The first reason is psychology. As the price of a stock gets higher and higher, some investors may feel the price is too high for them to buy, or small investors may feel it is unaffordable. Splitting the stock brings the share price down to a more “attractive” level. The effect here is purely psychological. The actual value of the stock doesn’t change one bit, but the lower stock price may affect the way the stock is perceived and therefore entice new investors. Splitting the stock also gives existing shareholders the feeling that they suddenly have more shares than they did before, and of course, if the prices rises, they have more stock to trade.
Another reason, and arguably a more logical one, for splitting a stock is to increase a stock’s liquidity, which increases with the stock’s number of outstanding shares. You see, when stocks get into the hundreds of dollars per share, very large bid/ask spreads can result (see Why the Bid/Ask Spread Is So Important.). A perfect example is Warren Buffett’s Berkshire Hathaway, which has never had a stock split. At times, Berkshire stock has traded at nearly $100,000 and its bid/ask spread can often be over $1,000. By splitting shares a lower bid/ask spread is often achieved, thereby increasing liquidity.
None of these reasons or potential effects that we’ve mentioned agree with financial theory, however. If you ask a finance professor, he or she will likely tell you that splits are totally irrelevant – yet companies still do it. Splits are a good demonstration of how the actions of companies and the behaviors of investors do not always fall into line with financial theory.
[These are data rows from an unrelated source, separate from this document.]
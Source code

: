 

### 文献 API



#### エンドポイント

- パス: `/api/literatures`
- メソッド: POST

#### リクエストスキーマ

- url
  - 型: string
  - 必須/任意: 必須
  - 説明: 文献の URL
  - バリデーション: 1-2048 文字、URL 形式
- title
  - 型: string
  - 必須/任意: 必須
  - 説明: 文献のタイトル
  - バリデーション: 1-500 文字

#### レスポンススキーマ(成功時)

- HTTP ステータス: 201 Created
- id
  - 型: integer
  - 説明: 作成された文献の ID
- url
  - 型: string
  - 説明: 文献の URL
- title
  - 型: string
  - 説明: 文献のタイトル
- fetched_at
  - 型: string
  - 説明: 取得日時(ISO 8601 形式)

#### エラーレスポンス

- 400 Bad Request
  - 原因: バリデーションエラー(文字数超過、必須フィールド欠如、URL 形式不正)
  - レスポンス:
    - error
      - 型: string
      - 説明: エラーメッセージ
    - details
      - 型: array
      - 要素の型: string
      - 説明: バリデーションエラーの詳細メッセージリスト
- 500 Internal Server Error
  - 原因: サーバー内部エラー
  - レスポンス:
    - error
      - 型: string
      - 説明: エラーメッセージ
This very fact has opened up a wide and relatively new area of financial study called behavioral finance (see Taking A Chance On Behavorial Finance.).
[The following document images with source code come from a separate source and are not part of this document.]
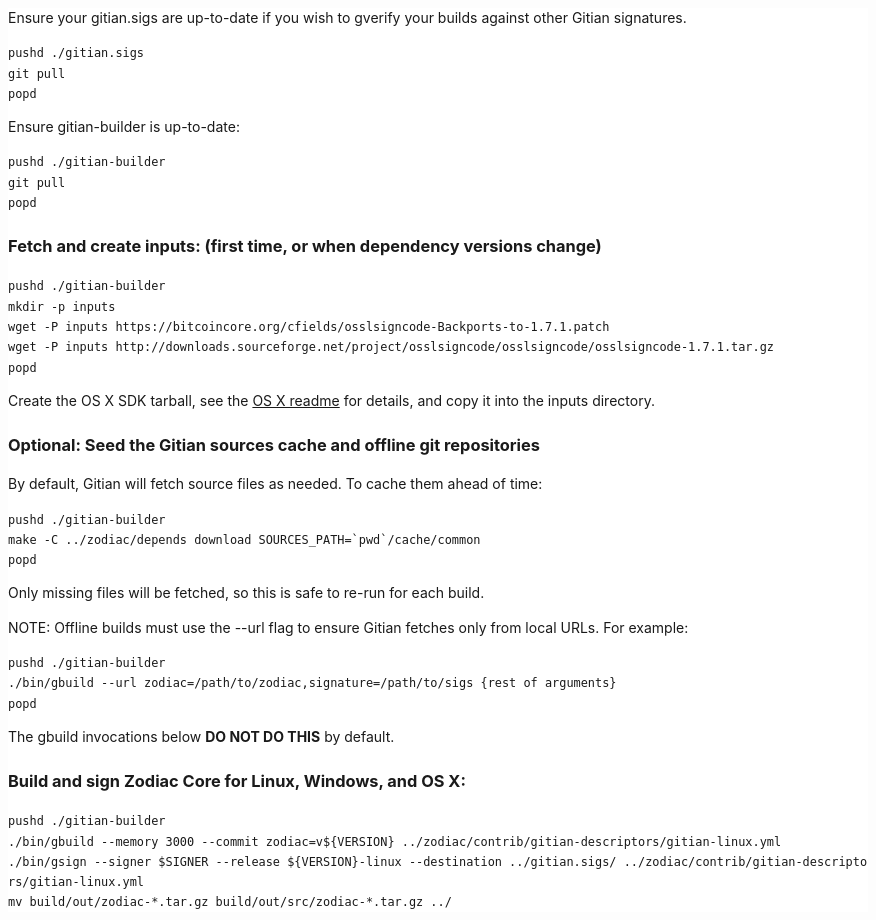 Ensure your gitian.sigs are up-to-date if you wish to gverify your builds against other Gitian signatures.

    pushd ./gitian.sigs
    git pull
    popd

Ensure gitian-builder is up-to-date:

    pushd ./gitian-builder
    git pull
    popd

### Fetch and create inputs: (first time, or when dependency versions change)

    pushd ./gitian-builder
    mkdir -p inputs
    wget -P inputs https://bitcoincore.org/cfields/osslsigncode-Backports-to-1.7.1.patch
    wget -P inputs http://downloads.sourceforge.net/project/osslsigncode/osslsigncode/osslsigncode-1.7.1.tar.gz
    popd

Create the OS X SDK tarball, see the [OS X readme](README_osx.md) for details, and copy it into the inputs directory.

### Optional: Seed the Gitian sources cache and offline git repositories

By default, Gitian will fetch source files as needed. To cache them ahead of time:

    pushd ./gitian-builder
    make -C ../zodiac/depends download SOURCES_PATH=`pwd`/cache/common
    popd

Only missing files will be fetched, so this is safe to re-run for each build.

NOTE: Offline builds must use the --url flag to ensure Gitian fetches only from local URLs. For example:

    pushd ./gitian-builder
    ./bin/gbuild --url zodiac=/path/to/zodiac,signature=/path/to/sigs {rest of arguments}
    popd

The gbuild invocations below <b>DO NOT DO THIS</b> by default.

### Build and sign Zodiac Core for Linux, Windows, and OS X:

    pushd ./gitian-builder
    ./bin/gbuild --memory 3000 --commit zodiac=v${VERSION} ../zodiac/contrib/gitian-descriptors/gitian-linux.yml
    ./bin/gsign --signer $SIGNER --release ${VERSION}-linux --destination ../gitian.sigs/ ../zodiac/contrib/gitian-descriptors/gitian-linux.yml
    mv build/out/zodiac-*.tar.gz build/out/src/zodiac-*.tar.gz ../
Advantages for InvestorsThere are plenty of arguments over whether a stock split is an advantage or disadvantage to investors. One side says a stock split is a good buying indicator, signaling that the company’s share price is increasing and therefore doing very well. This may be true, but on the other hand, you can’t get around the fact that a stock split has no affect on the fundamental value of the stock and therefore poses no real advantage to investors.
Despite this fact the investment newsletter business has taken note of the often positive sentiment surrounding a stock split. There are entire publications devoted to tracking stocks that split and attempting to profit from the bullish nature of the splits. Critics would say that this strategy is by no means a time-tested one and questionably successful at best.
Factoring in CommissionsHistorically, buying before the split was a good strategy because of commissions that were weighted by the number of shares you bought. It was advantageous only because it saved you money on commissions. This isn’t such an advantage today because most brokers offer a flat fee for commissions, so you pay the same amount whether you buy 10 shares or 1,000 shares. Some online brokers have a limit of 2,000 or 5,000 shares for that flat rate, but most investors don’t buy that many shares at once. The flat rate therefore covers most trades, so it does not matter if you buy pre-split or post-split.
ConclusionThe most important thing to know about stock splits is that there is no effect on the worth (as measured by market capitalization) of the company. A stock split should not be the deciding factor that entices you into buying a stock. While there are some psychological reasons why companies will split their stock, the split doesn’t change any of the business fundamentals. In the end, whether you have two $50 bills or one $100 bill, you have the same amount in the bank.